Does the EULA ever run out?

  Sapins 19:31 09 Jan 2006
Locked

If Microsoft withdraw their support for an OS, as with say 98SE, shouldn't we then be able to use it as we wish, e.g. install it on more than one PC, just as copyright runs out eventually.


I'm thinking of XP when Vista, or whatever it is named, comes along!

  Mr Mistoffelees 19:39 09 Jan 2006

This time Google seems not to be your friend. Was no help at all and Google Answers costs money.

  Forum Editor 19:46 09 Jan 2006

will still be alive and well when you and I are long gone, Sapins. It doesn't run out for another 92 years.

  DieSse 22:41 09 Jan 2006

*It doesn't run out for another 92 years.*

Just another aspect of how silly some aspects of copyright law have become, and how the original concept of a *temporary monopoly* has been usurped.

It makes many aspects of the concept of *derivative works* unuseable.

  Chegs ®™ 22:47 09 Jan 2006

"If Microsoft withdraw their support for an OS, as with say 98SE..." I don't know if it counts,but the 98se Updates still come from a MS site,at least they did just 48hrs ago(or has MS withdrawn support but left the old updates on their site?)

  Forum Editor 23:19 09 Jan 2006

and for once I agree with DieSse when he says "how silly some aspects of copyright law have become".

American copyright duration depends on several things - whether the work was created by an individual working for himself/herself (life + 70 years), or by a team, working 'for hire' (95 years from publication, or 120 years from 'creation').

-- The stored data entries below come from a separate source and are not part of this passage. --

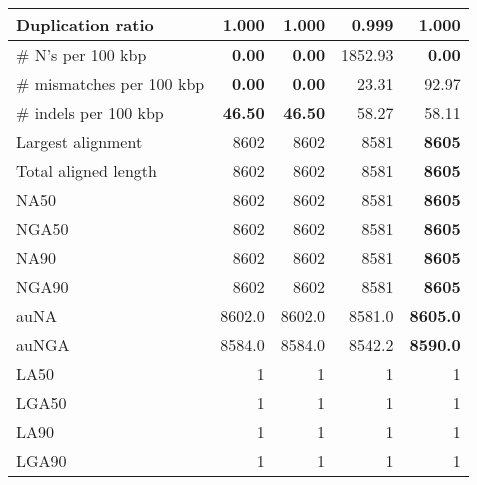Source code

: \documentclass[12pt,a4paper]{article}
\begin{document}
\begin{table}[ht]
\begin{center}
\begin{tabular}{|l*{4}{|r}|}
Duplication ratio & 1.000 & 1.000 & {\bf 0.999} & 1.000 \\ \hline
\# N's per 100 kbp & {\bf 0.00} & {\bf 0.00} & 1852.93 & {\bf 0.00} \\ \hline
\# mismatches per 100 kbp & {\bf 0.00} & {\bf 0.00} & 23.31 & 92.97 \\ \hline
\# indels per 100 kbp & {\bf 46.50} & {\bf 46.50} & 58.27 & 58.11 \\ \hline
Largest alignment & 8602 & 8602 & 8581 & {\bf 8605} \\ \hline
Total aligned length & 8602 & 8602 & 8581 & {\bf 8605} \\ \hline
NA50 & 8602 & 8602 & 8581 & {\bf 8605} \\ \hline
NGA50 & 8602 & 8602 & 8581 & {\bf 8605} \\ \hline
NA90 & 8602 & 8602 & 8581 & {\bf 8605} \\ \hline
NGA90 & 8602 & 8602 & 8581 & {\bf 8605} \\ \hline
auNA & 8602.0 & 8602.0 & 8581.0 & {\bf 8605.0} \\ \hline
auNGA & 8584.0 & 8584.0 & 8542.2 & {\bf 8590.0} \\ \hline
LA50 & 1 & 1 & 1 & 1 \\ \hline
LGA50 & 1 & 1 & 1 & 1 \\ \hline
LA90 & 1 & 1 & 1 & 1 \\ \hline
LGA90 & 1 & 1 & 1 & 1 \\ \hline
\end{tabular}
\end{center}
\end{table}
\end{document}

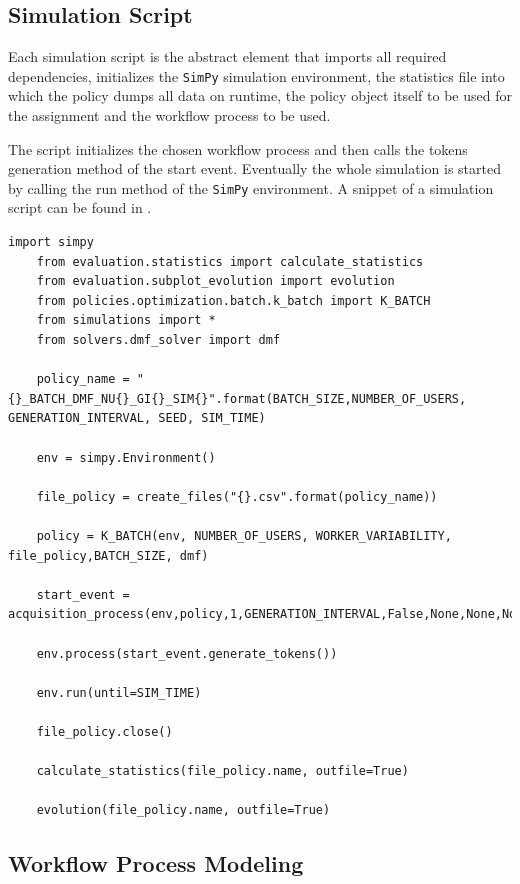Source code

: \documentclass[draft=false]{seal_thesis}
\begin{document}
\subsection{Simulation Script}

Each simulation script is the abstract element that imports all required dependencies, initializes the \texttt{SimPy} simulation environment, the statistics file into which the policy dumps all data on runtime, the policy object itself to be used for the assignment and the workflow process to be used. 

The script initializes the chosen workflow process and then calls the tokens generation method of the start event. Eventually the whole simulation is started by calling the run method of the \texttt{SimPy} environment. A snippet of a simulation script can be found in .

\begin{lstlisting}[caption=Example of the structure of a simulation script. Here for the K-Batch policy using the \gls{dmf} solver,label=lst:simulation_script,style=CustomPython]
	import simpy
	from evaluation.statistics import calculate_statistics
	from evaluation.subplot_evolution import evolution
	from policies.optimization.batch.k_batch import K_BATCH
	from simulations import *
	from solvers.dmf_solver import dmf

	policy_name = "{}_BATCH_DMF_NU{}_GI{}_SIM{}".format(BATCH_SIZE,NUMBER_OF_USERS, GENERATION_INTERVAL, SEED, SIM_TIME)

	env = simpy.Environment()

	file_policy = create_files("{}.csv".format(policy_name))

	policy = K_BATCH(env, NUMBER_OF_USERS, WORKER_VARIABILITY, file_policy,BATCH_SIZE, dmf)

	start_event = acquisition_process(env,policy,1,GENERATION_INTERVAL,False,None,None,None)

	env.process(start_event.generate_tokens())

	env.run(until=SIM_TIME)

	file_policy.close()

	calculate_statistics(file_policy.name, outfile=True)

	evolution(file_policy.name, outfile=True)
\end{lstlisting}

\subsection{Workflow Process Modeling}
\end{document}
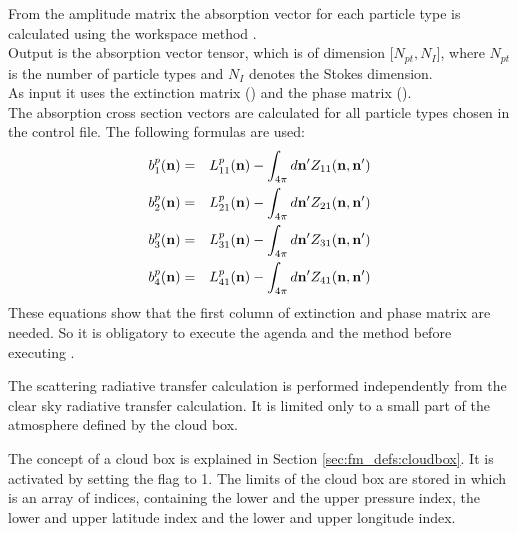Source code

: From the amplitude matrix the absorption vector for each
particle type is calculated using the workspace method
.\\
Output is the absorption vector tensor, which is  of  dimension
[$N_{pt}, N_{I}$], where $N_{pt}$ is the number of particle
types  and $N_{I}$ denotes the Stokes dimension.\\
As input it uses the extinction
matrix () and the phase matrix
().\\
The absorption cross section vectors \SAbVec{} are
calculated for all particle types chosen in the control
file. The following formulas are used:
\begin{eqnarray}
  \label{eq:gen_abs_vector}
  b^p_1({\bf n}) &=&  L^p_{11}({\bf n}) - \int_{4\pi} d{\bf n'}
  Z_{11}({\bf n, n'})\\
  b^p_2({\bf n}) &=&  L^p_{21}({\bf n}) - \int_{4\pi} d{\bf n'}
  Z_{21}({\bf n, n'})\\
  b^p_3({\bf n}) &=&  L^p_{31}({\bf n}) - \int_{4\pi} d{\bf n'}
  Z_{31}({\bf n, n'})\\
  b^p_4({\bf n}) &=&  L^p_{41}({\bf n}) - \int_{4\pi} d{\bf n'}
  Z_{41}({\bf n, n'}) \\
\end{eqnarray}
These equations show that the first column of extinction and phase
matrix are needed. So it is obligatory to execute the agenda
 and the method
 before executing
. 



\label{sec:scattering:scat_meth_rt}

The scattering radiative transfer calculation is performed
independently from the clear sky radiative transfer calculation. It is
limited only to a small part of the atmosphere defined by the cloud box.

\label{sec:scattering:cloudbox}


The concept of a cloud box is explained in Section
\ref{sec:fm_defs:cloudbox}. It is activated by setting the flag
 to 1. The
limits of the cloud box are stored in 
which is an array of indices, containing the lower and the upper
pressure index, the lower and upper latitude index and the lower and
upper longitude index. 

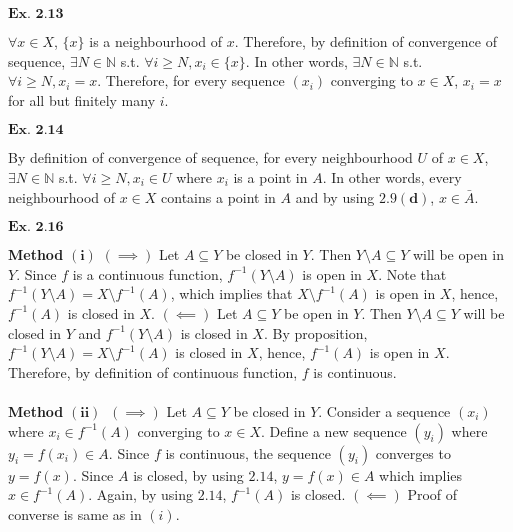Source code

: \documentclass{article}
\begin{document}
${\textbf{Ex. 2.13}}$

$\forall x \in X$, $\{x\}$ is a neighbourhood of $x$. Therefore, by definition of convergence of sequence, $\exists N \in \mathbb{N}$ s.t. $\forall i \geq N, x_i \in \{x\}$. In other words, $\exists N \in \mathbb{N}$ s.t. $\forall i \geq N, x_i = x$. Therefore, for every sequence $(x_i)$ converging to $x \in X$, $x_i = x$ for all but finitely many $i$.

\vspace{0.2in}

${\textbf{Ex. 2.14}}$

By definition of convergence of sequence, for every neighbourhood $U$ of $x \in X$, $\exists N \in \mathbb{N}$ s.t. $\forall i \geq N, x_i \in U$ where $x_i$ is a point in $A$. In other words, every neighbourhood of $x \in X$ contains a point in $A$ and by using $\mathbf{2.9(d)}$, $x \in \bar{A}$.

\vspace{0.2in}

${\textbf{Ex. 2.16}}$

\textbf{Method} $\mathbf{(i)}$ $(\implies)$ Let $A \subseteq Y$ be closed in $Y$. Then $Y \setminus A \subseteq Y$ will be open in $Y$. Since $f$ is a continuous function, $f^{-1}(Y\setminus A)$ is open in $X$. Note that $f^{-1}(Y\setminus A) = X \setminus f^{-1}(A)$, which implies that $X \setminus f^{-1}(A)$ is open in $X$, hence, $f^{-1}(A)$ is closed in $X$. $(\impliedby)$ Let $A \subseteq Y$ be open in $Y$. Then $Y \setminus A \subseteq Y$ will be closed in $Y$ and $f^{-1}(Y\setminus A)$ is closed in $X$. By proposition, $f^{-1}(Y\setminus A) = X \setminus f^{-1}(A)$ is closed in $X$, hence, $f^{-1}(A)$ is open in $X$. Therefore, by definition of continuous function, $f$ is continuous.\\~\\

\textbf{Method} $\mathbf{(ii)}$ $\ (\implies)$ Let $A \subseteq Y$ be closed in $Y$. Consider a sequence $(x_i)$ where $x_i \in f^{-1}(A)$ converging to $x \in X$. Define a new sequence $(y_i)$ where $y_i = f(x_i) \in A$. Since $f$ is continuous, the sequence $(y_i)$ converges to $y = f(x)$. Since $A$ is closed, by using $\mathbf{2.14}$, $y = f(x) \in A$ which implies $x \in f^{-1}(A)$. Again, by using $\mathbf{2.14}$, $f^{-1}(A)$ is closed. $(\impliedby)$ Proof of converse is same as in $(i)$.

\vspace{0.2in}
\end{document}
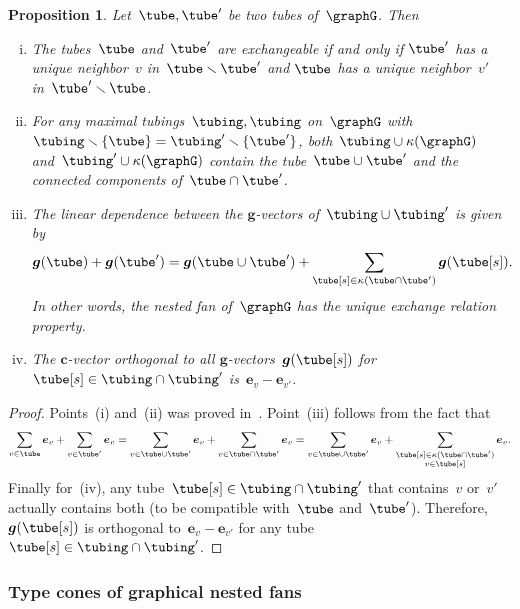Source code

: \documentclass{amsart}
\newtheorem{proposition}[theorem]{Proposition}
\theoremstyle{definition}
\renewcommand{\b}[1]{{\boldsymbol{#1}}} %
\newcommand{\ssm}{\smallsetminus} %
\newcommand{\gvector}[1]{\b{g}(#1)} %
\newcommand{\connectedComponents}{\kappa} %
\begin{document}
\begin{proposition}
\label{prop:exchangeablePairsGA}
Let~$\tube, \tube'$ be two tubes of~$\graphG$. Then
\begin{enumerate}[(i)]
\item The tubes~$\tube$ and~$\tube'$ are exchangeable if and only if $\tube'$ has a unique neighbor~$v$ in~$\tube \ssm \tube'$ and $\tube$ has a unique neighbor~$v'$ in~$\tube' \ssm \tube$.
\item For any maximal tubings~$\tubing, \tubing$ on~$\graphG$ with $\tubing \ssm \{\tube\} = \tubing' \ssm \{\tube'\}$, both~$\tubing \cup \connectedComponents(\graphG)$ and~$\tubing' \cup \connectedComponents(\graphG)$ contain the tube~$\tube \cup \tube'$ and the connected components of~$\tube \cap \tube'$.
\item The linear dependence between the $\b{g}$-vectors of~$\tubing \cup \tubing'$ is given by
\[
\gvector{\tube} + \gvector{\tube'} = \gvector{\tube \cup \tube'} + \sum_{\tube[s] \in \connectedComponents(\tube \cap \tube')} \gvector{\tube[s]}.
\]
In other words, the nested fan of~$\graphG$ has the unique exchange relation property.
\item The $\b{c}$-vector orthogonal to all $\b{g}$-vectors~$\gvector{\tube[s]}$ for~$\tube[s] \in \tubing \cap \tubing'$ is~$\b{e}_v - \b{e}_{v'}$.
\end{enumerate}
\end{proposition}

\begin{proof}
Points~(i) and~(ii) was proved in~\cite{MannevillePilaud-compatibilityFans}. Point~(iii) follows from the fact that
\[
\sum_{v \in \tube} \b{e}_v + \sum_{v \in \tube'} \b{e}_v = \sum_{v \in \tube \cup \tube'} \b{e}_v + \sum_{v \in \tube \cap \tube'} \b{e}_v = \sum_{v \in \tube \cup \tube'} \b{e}_v + \sum_{\substack{\tube[s] \in \connectedComponents(\tube \cap \tube') \\ v \in \tube[s]}} \b{e}_v.
\]
Finally for~(iv), any tube~$\tube[s] \in \tubing \cap \tubing'$ that contains~$v$ or~$v'$ actually contains both (to be compatible with~$\tube$ and~$\tube'$). Therefore, $\gvector{\tube[s]}$ is orthogonal to~$\b{e}_v - \b{e}_{v'}$ for any tube~$\tube[s] \in \tubing \cap \tubing'$.
\end{proof}


\subsubsection{Type cones of graphical nested fans}
\end{document}
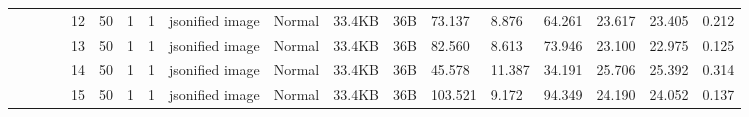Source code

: \begin{landscape}
\begin{table}[]
{\begin{tabular}{@{}ccccllllllllllllll@{}}
                                                                                   &                              &                                &                                                                                                          & 12                                                    & 50                                       & 1                                          & 1                                 & jsonified image                  & Normal                             & 33.4KB                                        & 36B                                             & 73.137                  & 8.876    & 64.261                       & 23.617                  & 23.405   & 0.212                        \\
                                                                                   &                              &                                &                                                                                                          & 13                                                    & 50                                       & 1                                          & 1                                 & jsonified image                  & Normal                             & 33.4KB                                        & 36B                                             & 82.560                  & 8.613    & 73.946                       & 23.100                  & 22.975   & 0.125                        \\
                                                                                   &                              &                                &                                                                                                          & 14                                                    & 50                                       & 1                                          & 1                                 & jsonified image                  & Normal                             & 33.4KB                                        & 36B                                             & 45.578                  & 11.387   & 34.191                       & 25.706                  & 25.392   & 0.314                        \\
                                                                                   &                              &                                &                                                                                                          & 15                                                    & 50                                       & 1                                          & 1                                 & jsonified image                  & Normal                             & 33.4KB                                        & 36B                                             & 103.521                 & 9.172    & 94.349                       & 24.190                  & 24.052   & 0.137                        \\

\end{tabular}}
\end{table}
\end{landscape}
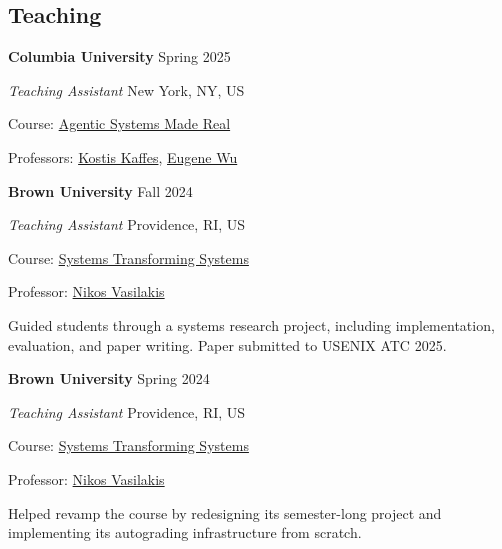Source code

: \documentclass[margin,12pt]{resume}
\newcommand{\descriptionVSpace}{\vspace{0.5ex}\xspace}
\newcommand{\subsectionVSpace}{\vspace{3.5ex}\xspace}
\newcommand{\sectionVSpace}{\vspace{1ex}\xspace} %
\newcommand{\sectionVSpaceCorrection}{\vspace{-3.5ex}} %
\newcommand{\header}[1]{\textbf{#1}\xspace}
\newcommand{\institution}[1]{\header{#1}\xspace}
\newcommand{\place}[1]{#1\xspace}
\newcommand{\role}[1]{\textit{#1}\xspace}
\newcommand{\singleDate}[1]{#1\xspace}
\newcommand{\stitle}[1]{#1:\xspace}
\newenvironment{rSubsection}{}{\par\subsectionVSpace}
\newenvironment{rSection}[1]{\sectionVSpaceCorrection\section{#1}\xspace}{\sectionVSpace\par}
\newenvironment{jobDuties}{\descriptionVSpace}{\par}
\begin{document}
\begin{resume}
    \begin{rSection}{Teaching}
        \begin{rSubsection}
            \institution{Columbia University} \hfill \singleDate{Spring 2025}

            \role{Teaching Assistant} \hfill \place{New York, NY, US}

            \stitle{Course} \href{https://w6113.github.io/}{Agentic Systems Made Real}

            \stitle{Professors} \href{https://www.cs.columbia.edu/~kkaffes/index.html}{Kostis Kaffes}, \href{https://www.cs.columbia.edu/~ewu/}{Eugene Wu}
        \end{rSubsection}

        \begin{rSubsection}
            \institution{Brown University} \hfill \singleDate{Fall 2024}

            \role{Teaching Assistant} \hfill \place{Providence, RI, US}

            \stitle{Course} \href{https://cs.brown.edu/courses/csci2952r/}{Systems Transforming Systems}

            \stitle{Professor} \href{https://nikos.vasilak.is}{Nikos Vasilakis}

            \begin{jobDuties}
                Guided students through a systems research project, including implementation, evaluation, and paper writing.
                Paper submitted to USENIX ATC 2025.
            \end{jobDuties}
        \end{rSubsection}

        \begin{rSubsection}
            \institution{Brown University} \hfill \singleDate{Spring 2024}

            \role{Teaching Assistant} \hfill \place{Providence, RI, US}

            \stitle{Course} \href{https://cs.brown.edu/courses/csci1380/s24/}{Systems Transforming Systems}

            \stitle{Professor} \href{https://nikos.vasilak.is}{Nikos Vasilakis}

            \begin{jobDuties}
                Helped revamp the course by redesigning its semester-long project and implementing its autograding infrastructure from scratch.
            \end{jobDuties}
        \end{rSubsection}


\end{rSection}
\end{resume}
\end{document}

Usually, when you think of copyright duration, you think in terms of the author's lifespan, plus some bonus years. The American situation is the result of Congress repeatedly extending the bonus years in a desperate attempt to keep Micky Mouse out of the public domain. In October 1998, Congressman Sonny Bono (Yes, the singer who used to be married to Cher) was responsible for the copyright extension act which effectively stopped famous Disney characters moving into the public domain during the first decade of the 21st Century. Congressman Bono succeeding in saving the legal lives of Mickey, Pluto, Goofy, and Donald Duck for another twenty years, until 2023, 2025, 2027, and 2029, respectively, 95 years after they first appeared on film.

That's why Windows 98SE copyright has so long to go, in fact I was a few years out in my original comment - it only has 89 years left.

  Mr Mistoffelees 06:15 10 Jan 2006

So will American copyright duration be extended further next time the threat of entering the public domain hangs over the heads of the aforementioned Disney characters? When will it all end?

  Forum Editor 06:54 10 Jan 2006

Who knows? I think that by the time we get to 2023 Mickey will not be as important - either to the Disney corporation, or to the public, and he'll gently fade away.